- **What is expected**
What lines of the data below include the word "chars"? Report them by copying each.
==========
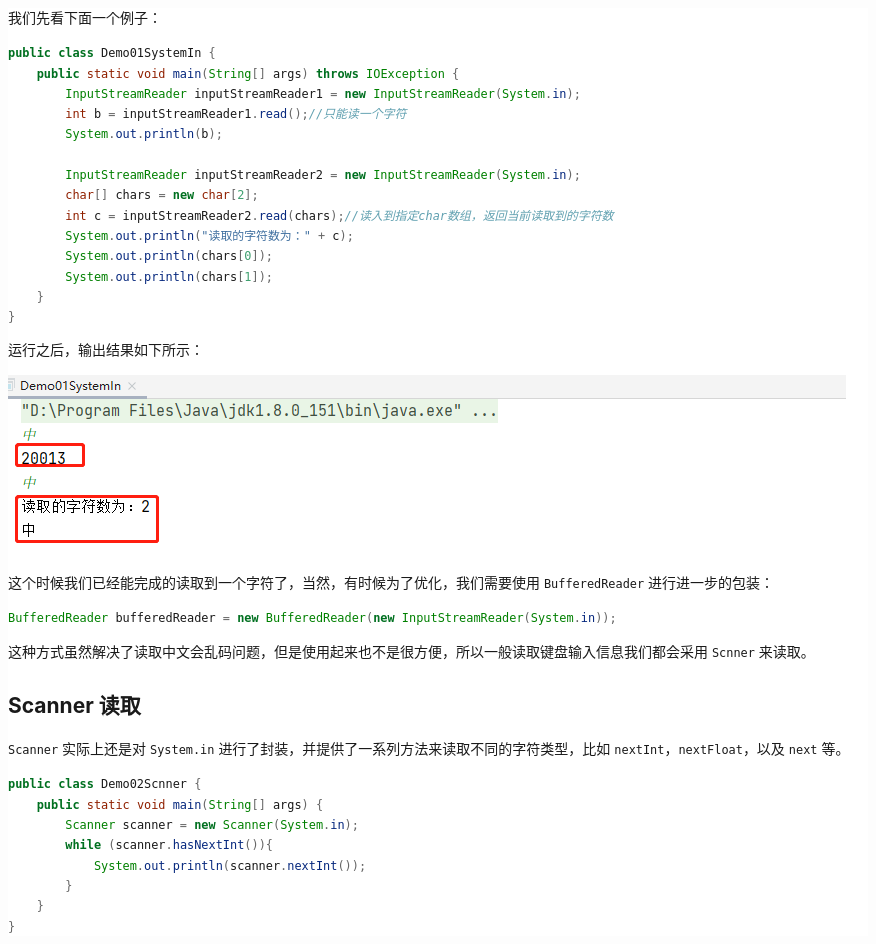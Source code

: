 我们先看下面一个例子：

```java
public class Demo01SystemIn {
    public static void main(String[] args) throws IOException {
        InputStreamReader inputStreamReader1 = new InputStreamReader(System.in);
        int b = inputStreamReader1.read();//只能读一个字符
        System.out.println(b);

        InputStreamReader inputStreamReader2 = new InputStreamReader(System.in);
        char[] chars = new char[2];
        int c = inputStreamReader2.read(chars);//读入到指定char数组，返回当前读取到的字符数
        System.out.println("读取的字符数为：" + c);
        System.out.println(chars[0]);
        System.out.println(chars[1]);
    }
}

```

运行之后，输出结果如下所示：

![2-2](image/2/2-2.png)

这个时候我们已经能完成的读取到一个字符了，当然，有时候为了优化，我们需要使用 `BufferedReader` 进行进一步的包装：

```java
BufferedReader bufferedReader = new BufferedReader(new InputStreamReader(System.in));
```

这种方式虽然解决了读取中文会乱码问题，但是使用起来也不是很方便，所以一般读取键盘输入信息我们都会采用 `Scnner` 来读取。

## Scanner 读取

`Scanner` 实际上还是对 `System.in` 进行了封装，并提供了一系列方法来读取不同的字符类型，比如 `nextInt`，`nextFloat`，以及 `next` 等。

```java
public class Demo02Scnner {
    public static void main(String[] args) {
        Scanner scanner = new Scanner(System.in);
        while (scanner.hasNextInt()){
            System.out.println(scanner.nextInt());
        }
    }
}
```
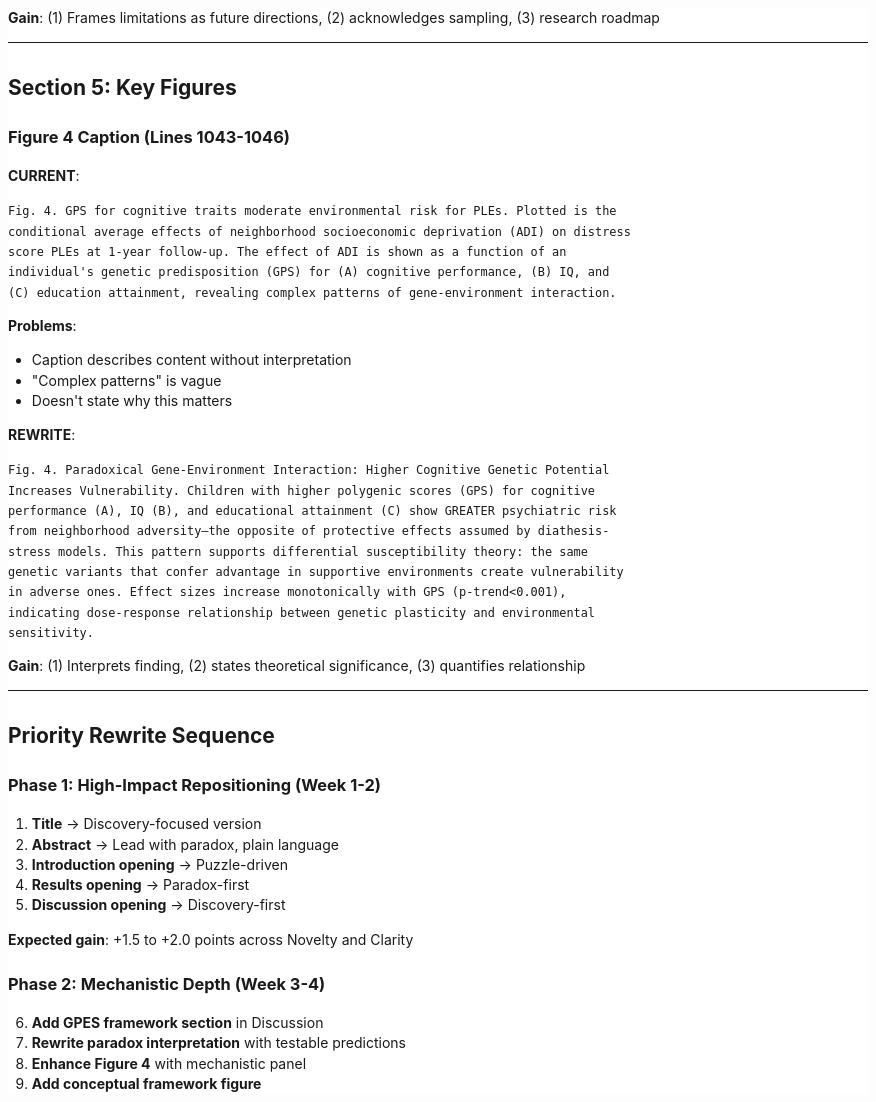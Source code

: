 **Gain**: (1) Frames limitations as future directions, (2) acknowledges sampling, (3) research roadmap

---

## Section 5: Key Figures

### Figure 4 Caption (Lines 1043-1046)
**CURRENT**:
```
Fig. 4. GPS for cognitive traits moderate environmental risk for PLEs. Plotted is the
conditional average effects of neighborhood socioeconomic deprivation (ADI) on distress
score PLEs at 1-year follow-up. The effect of ADI is shown as a function of an
individual's genetic predisposition (GPS) for (A) cognitive performance, (B) IQ, and
(C) education attainment, revealing complex patterns of gene-environment interaction.
```

**Problems**:
- Caption describes content without interpretation
- "Complex patterns" is vague
- Doesn't state why this matters

**REWRITE**:
```
Fig. 4. Paradoxical Gene-Environment Interaction: Higher Cognitive Genetic Potential
Increases Vulnerability. Children with higher polygenic scores (GPS) for cognitive
performance (A), IQ (B), and educational attainment (C) show GREATER psychiatric risk
from neighborhood adversity—the opposite of protective effects assumed by diathesis-
stress models. This pattern supports differential susceptibility theory: the same
genetic variants that confer advantage in supportive environments create vulnerability
in adverse ones. Effect sizes increase monotonically with GPS (p-trend<0.001),
indicating dose-response relationship between genetic plasticity and environmental
sensitivity.
```

**Gain**: (1) Interprets finding, (2) states theoretical significance, (3) quantifies relationship

---

## Priority Rewrite Sequence

### Phase 1: High-Impact Repositioning (Week 1-2)
1. **Title** → Discovery-focused version
2. **Abstract** → Lead with paradox, plain language
3. **Introduction opening** → Puzzle-driven
4. **Results opening** → Paradox-first
5. **Discussion opening** → Discovery-first

**Expected gain**: +1.5 to +2.0 points across Novelty and Clarity

### Phase 2: Mechanistic Depth (Week 3-4)
6. **Add GPES framework section** in Discussion
7. **Rewrite paradox interpretation** with testable predictions
8. **Enhance Figure 4** with mechanistic panel
9. **Add conceptual framework figure**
==========
- **Reply to the exercise**
        char[] chars = new char[2];
        int c = inputStreamReader2.read(chars);//读入到指定char数组，返回当前读取到的字符数
        System.out.println(chars[0]);
        System.out.println(chars[1]);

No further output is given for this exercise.